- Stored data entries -

▬▬▬▬▬▬

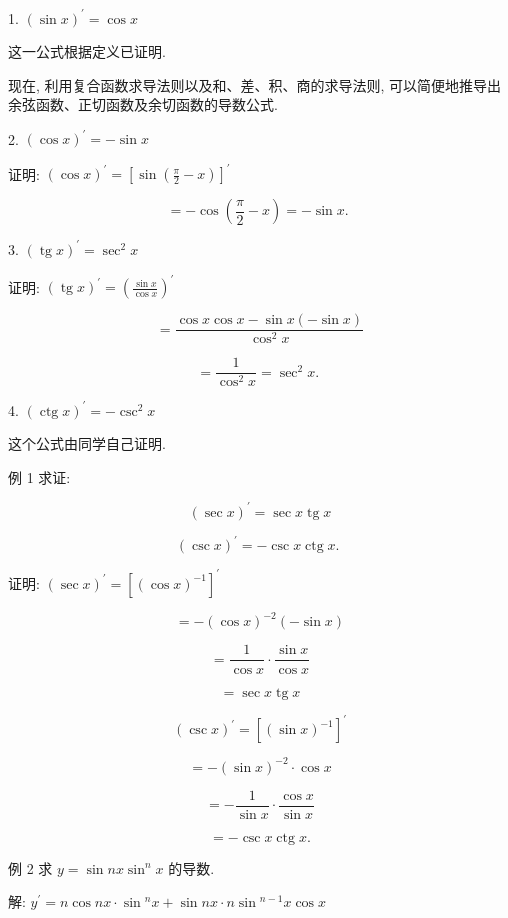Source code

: \documentclass[lang=cn,newtx,10pt,scheme=chinese]{elegantbook}
\begin{document}
1. \({\left( \sin x\right) }^{\prime } = \cos x\)

这一公式根据定义已证明.

现在, 利用复合函数求导法则以及和、差、积、商的求导法则, 可以简便地推导出余弦函数、正切函数及余切函数的导数公式.

2. \({\left( \cos x\right) }^{\prime } = - \sin x\)

证明: \({\left( \cos x\right) }^{\prime } = {\left\lbrack \sin \left( \frac{\pi }{2} - x\right) \right\rbrack }^{\prime }\)

\[
= - \cos \left( {\frac{\pi }{2} - x}\right) = - \sin x\text{. }
\]

3. \({\left( \operatorname{tg}x\right) }^{\prime } = {\sec }^{2}x\)

证明: \({\left( \operatorname{tg}x\right) }^{\prime } = {\left( \frac{\sin x}{\cos x}\right) }^{\prime }\)

\[
= \frac{\cos x\cos x - \sin x\left( {-\sin x}\right) }{{\cos }^{2}x}
\]

\[
= \frac{1}{{\cos }^{2}x} = {\sec }^{2}x\text{. }
\]

4. \({\left( \operatorname{ctg}x\right) }^{\prime } = - {\csc }^{2}x\)

这个公式由同学自己证明.

例 1 求证:

\[
{\left( \sec x\right) }^{\prime } = \sec x\operatorname{tg}x
\]

\[
{\left( \csc x\right) }^{\prime } = - \csc x\operatorname{ctg}x\text{. }
\]

证明: \({\left( \sec x\right) }^{\prime } = {\left\lbrack {\left( \cos x\right) }^{-1}\right\rbrack }^{\prime }\)

\[
= - {\left( \cos x\right) }^{-2}\left( {-\sin x}\right)
\]

\[
= \frac{1}{\cos x} \cdot \frac{\sin x}{\cos x}
\]

\[
= \sec x\operatorname{tg}x
\]

\[
{\left( \csc x\right) }^{\prime } = {\left\lbrack {\left( \sin x\right) }^{-1}\right\rbrack }^{\prime }
\]

\[
= - {\left( \sin x\right) }^{-2} \cdot \cos x
\]

\[
= - \frac{1}{\sin x} \cdot \frac{\cos x}{\sin x}
\]

\[
= - \csc x\operatorname{ctg}x\text{.}
\]

例 2 求 \(y = \sin {nx}{\sin }^{n}x\) 的导数.

解: \({y}^{\prime } = n\cos {nx} \cdot \sin {}^{n}x + \sin {nx} \cdot n\sin {}^{n - 1}x\cos x\)
\end{document}
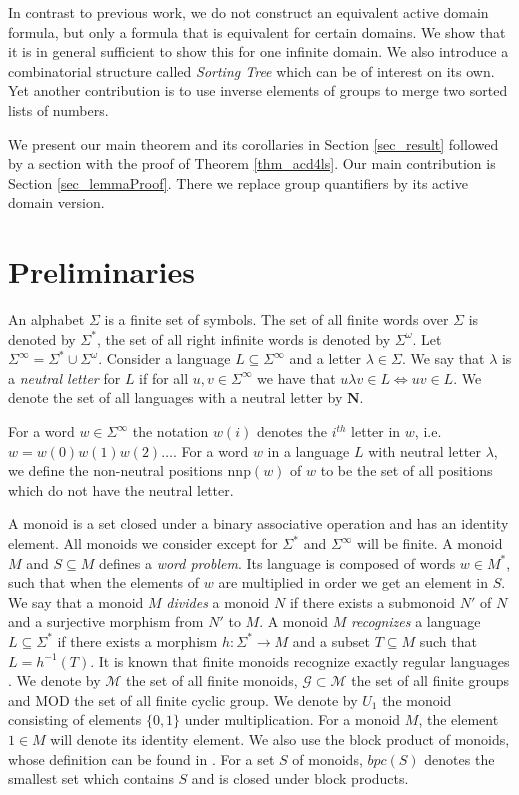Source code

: \documentclass[envcountsame]{llncs}
\newcommand{\nnp}{\mathrm{nnp}}
\newcommand{\MOD}{\mathrm{MOD}}
\newcommand{\NL}{\mathbf{N}}
\begin{document}
In contrast to previous work, we do not construct an equivalent active domain formula, but only a formula that is equivalent for certain domains. We show that it is in general sufficient to show this for one infinite domain. We also introduce a combinatorial structure called \emph{Sorting Tree} which can be of interest on its own. Yet another contribution is to use inverse elements of groups to merge two sorted lists of numbers. 



\noindent We present our main theorem and its corollaries in Section \ref{sec_result} followed by a section with the proof of Theorem
\ref{thm_acd4ls}. Our main contribution is 
Section \ref{sec_lemmaProof}. There we replace group quantifiers by its active domain version. 

\bigskip
\section{Preliminaries} \label{sec_prelims}
An alphabet $\Sigma$ is a finite set of symbols. The set of all finite words over $\Sigma$ is denoted by $\Sigma^*$, the set of all right infinite words is denoted by $\Sigma^{\omega}$. Let $\Sigma^{\infty} = \Sigma^* \cup \Sigma^{\omega}$.  Consider a language $L \subseteq \Sigma^{\infty}$ and a letter $\lambda \in \Sigma$. We say that $\lambda$ is a \emph{neutral letter} for $L$ if for all $u,v \in \Sigma^{\infty}$ we have that $u\lambda v \in L \Leftrightarrow uv \in L$. We denote the set of all languages with a neutral letter by $\NL$. 

For a word $w\in\Sigma^\infty$ 
the notation $w(i)$ denotes the $i^{th}$ letter in $w$, i.e. $w=w(0)w(1)w(2)\dots$.
For a word $w$ in a language $L$ with neutral letter $\lambda$, we define the non-neutral positions $\nnp(w)$ of $w$ to be the set of all positions which do not have the neutral letter. 


A monoid is a set closed under a binary associative operation and has an identity element. All monoids we consider except for $\Sigma^*$ and $\Sigma^\infty$ will be finite. A monoid $M$ and $S \subseteq M$ defines a \emph{word problem}. Its language is composed of words $w \in M^*$, such that when the elements of $w$ are multiplied in order we get an element in $S$. 
We say that a monoid $M$ \emph{divides} a monoid $N$ if there exists a submonoid $N'$ of $N$ and a surjective morphism from $N'$ to
$M$. A monoid $M$ \emph{recognizes} a language $L\subseteq \Sigma^*$ if there exists a morphism $h:\Sigma^* \rightarrow M$ and a subset
$T \subseteq M$ such that $L = h^{-1}(T)$. It is known that finite monoids recognize exactly regular languages \cite{str_cirBook}. We
denote by $\mathcal{M}$ the set of all finite monoids, $\mathcal{G \subset M}$ the set of all finite groups and $\MOD$ the set of all
finite cyclic group. We denote by $U_1$ the monoid consisting of elements $\{0,1\}$ under multiplication. For a monoid $M$, the element
$1 \in M$ will denote its identity element. We also use the block product of monoids, whose definition can be found in
\cite{str_cirBook}. For a set $S$ of monoids, $bpc(S)$ denotes the smallest set which contains $S$ and is closed under block products. 
\end{document}

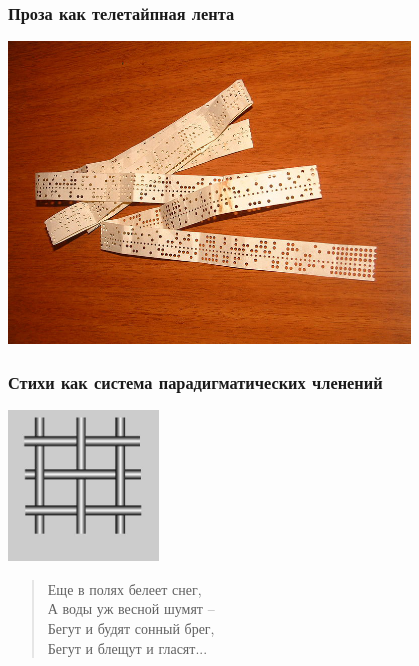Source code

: \documentclass{beamer}
\begin{document}

\begin{frame}
\frametitle{Проза как телетайпная лента}

\begin{center}
\includegraphics[width=0.8\textwidth]{lenta.png}
\end{center}

\end{frame}


\begin{frame}
\frametitle{Стихи как система парадигматических членений}

\begin{center}
\includegraphics[width=0.3\textwidth]{reshetka.jpg}
\end{center}

\begin{verse}
Еще в полях белеет \color{red}снег, \\
\color{black}А воды уж весной \color{green}шумят – \\
\color{blue}Бегут \color{black}и будят сонный \color{red}брег, \\
\color{blue}Бегут \color{black}и блещут и \color{green}гласят\color{black}...
\end{verse}
\end{frame}
\end{document}
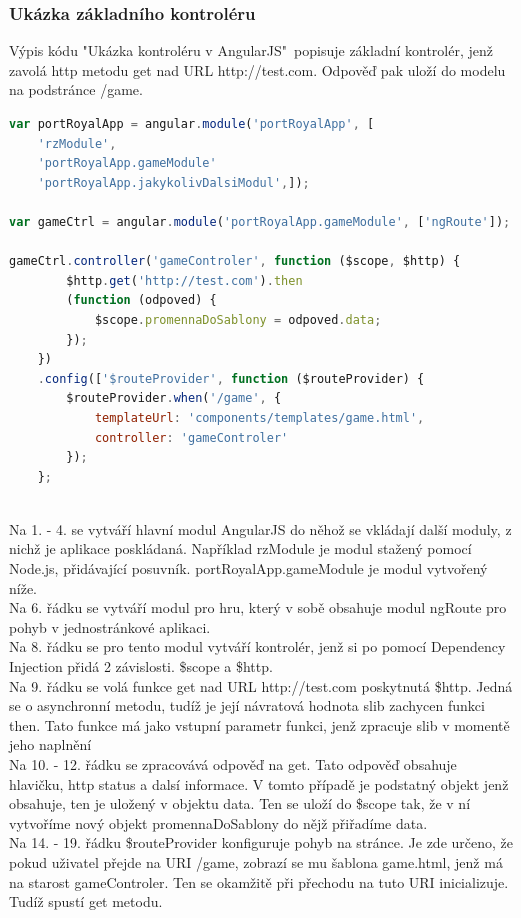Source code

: \documentclass[czech,master,public,dept460,male,cpdeclaration,twoside]{diploma}
\begin{document}
\subsubsection{Ukázka základního kontroléru}
Výpis kódu "Ukázka kontroléru v AngularJS"~popisuje základní kontrolér, jenž zavolá http metodu get nad URL http://test.com. Odpověď pak uloží do modelu na podstránce /game.
\\
\begin{lstlisting}[language=JavaScript, caption=Ukázka kontroléru v AngularJS]
var portRoyalApp = angular.module('portRoyalApp', [
    'rzModule',
    'portRoyalApp.gameModule'
    'portRoyalApp.jakykolivDalsiModul',]);

var gameCtrl = angular.module('portRoyalApp.gameModule', ['ngRoute']);

gameCtrl.controller('gameControler', function ($scope, $http) {
        $http.get('http://test.com').then
        (function (odpoved) {
            $scope.promennaDoSablony = odpoved.data;
        });
    })
    .config(['$routeProvider', function ($routeProvider) {
        $routeProvider.when('/game', {
            templateUrl: 'components/templates/game.html',
            controller: 'gameControler'
        });
    };
\end{lstlisting}
~\\
Na 1. - 4. se vytváří hlavní modul AngularJS do něhož se vkládají další moduly, z nichž je aplikace poskládaná. Například rzModule je modul stažený pomocí Node.js, přidávající posuvník. portRoyalApp.gameModule je modul vytvořený níže.\\
Na 6. řádku se vytváří modul pro hru, který v sobě obsahuje modul ngRoute pro pohyb v jednostránkové aplikaci.\\
Na 8. řádku se pro tento modul vytváří kontrolér, jenž si po pomocí Dependency Injection přidá 2 závislosti. \$scope a \$http.\\
Na 9. řádku se volá funkce get nad URL http://test.com poskytnutá \$http. Jedná se o asynchronní metodu, tudíž je její návratová hodnota slib zachycen funkci then. Tato funkce má jako vstupní parametr funkci, jenž zpracuje slib v momentě jeho naplnění\\
Na 10. - 12. řádku se zpracovává odpověď na get. Tato odpověď obsahuje hlavičku, http status a dalsí informace. V tomto případě je podstatný objekt jenž obsahuje, ten je uložený v objektu data. Ten se uloží do \$scope tak, že v ní vytvoříme nový objekt promennaDoSablony do nějž přiřadíme data.\\
Na 14. - 19.  řádku \$routeProvider konfiguruje pohyb na stránce. Je zde určeno, že pokud uživatel přejde na URI /game, zobrazí se mu šablona game.html, jenž má na starost gameControler. Ten se okamžitě při přechodu na tuto URI inicializuje. Tudíž spustí get metodu.
\end{document}
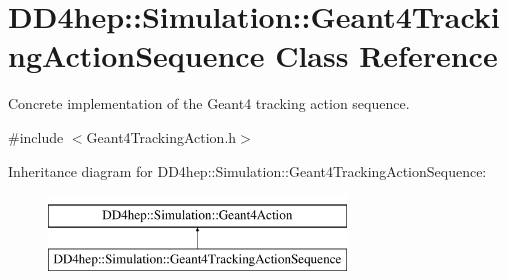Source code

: \hypertarget{class_d_d4hep_1_1_simulation_1_1_geant4_tracking_action_sequence}{}\section{D\+D4hep\+:\+:Simulation\+:\+:Geant4\+Tracking\+Action\+Sequence Class Reference}
\label{class_d_d4hep_1_1_simulation_1_1_geant4_tracking_action_sequence}


Concrete implementation of the Geant4 tracking action sequence.  




{\ttfamily \#include $<$Geant4\+Tracking\+Action.\+h$>$}

Inheritance diagram for D\+D4hep\+:\+:Simulation\+:\+:Geant4\+Tracking\+Action\+Sequence\+:\begin{figure}[H]
\begin{center}
\leavevmode
\includegraphics[height=2.000000cm]{class_d_d4hep_1_1_simulation_1_1_geant4_tracking_action_sequence}
\end{center}
\end{figure}
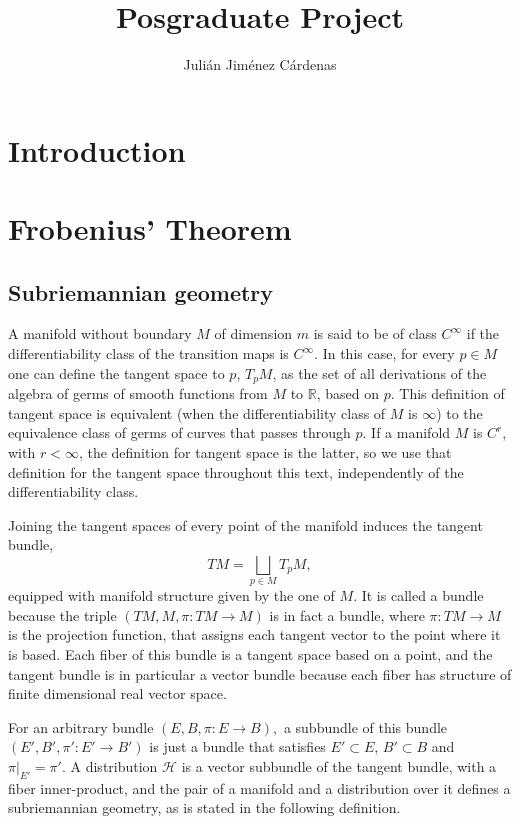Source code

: \documentclass[12pt, letterpaper, reqno]{amsart}
\author{Julián Jiménez Cárdenas}
\title[Posgraduate Project]{Posgraduate Project}
\theoremstyle{definition}
\theoremstyle{plain}
\theoremstyle{remark}
\begin{document}
\maketitle

\begin{abstract}
\end{abstract}

\section*{Introduction}
\label{sec:0}


\section{Frobenius' Theorem}
\label{sec:1}

\subsection{Subriemannian geometry}%
\label{sub:subriemannian_geometry}


A manifold without boundary $M$ of dimension $ m $  is said to be of class $ C^\infty $ if the differentiability class of the transition maps is $C^\infty.$ In this case, for every $ p\in M $ one can define the tangent space to $ p $, $ T_pM $, as the set of all derivations of the algebra of germs of smooth functions from $ M $ to $ \mathbb{R}  $,  based on $ p $. This definition of tangent space is equivalent (when the differentiability class of $ M $ is $ \infty $) to the equivalence class of germs of curves that passes through $ p $. If a manifold $ M $  is $C^r$, with $r< \infty$, the definition for tangent space is the latter, so we use that definition for the tangent space throughout this text, independently of the differentiability class.

Joining the tangent spaces of every point of the manifold induces the tangent bundle,
$$ TM = \bigsqcup_{p\in M} T_pM, $$ 
equipped with manifold structure given by the one of $ M. $ It is called a bundle because the triple $ (TM, M,\pi:TM \rightarrow {M}) $ is in fact a bundle, where $ \pi:TM \rightarrow {M} $  is the projection function, that assigns each tangent vector to the point where it is based. Each fiber of this bundle is a tangent space based on a point, and the tangent bundle is in particular a vector bundle because each fiber has structure of finite dimensional real vector space. 

For an arbitrary bundle $ (E,B,\pi:E \rightarrow {B}), $ a subbundle of this bundle $ (E',B',\pi':E' \rightarrow {B'}) $  is just a bundle that satisfies $ E'\subset E $, $ B'\subset B $ and $ \pi|_{E'}=\pi'. $ A distribution $ \mathcal{H} $ is a vector subbundle of the tangent bundle, with a fiber inner-product, and the pair of a manifold and a distribution over it defines a subriemannian geometry, as is stated in the following definition.
\end{document}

▬▬▬▬▬▬

- Problem requirements -
A single number is the expected answer: how many lines of the records above contain the word "rzModule".

- Solved problem -
2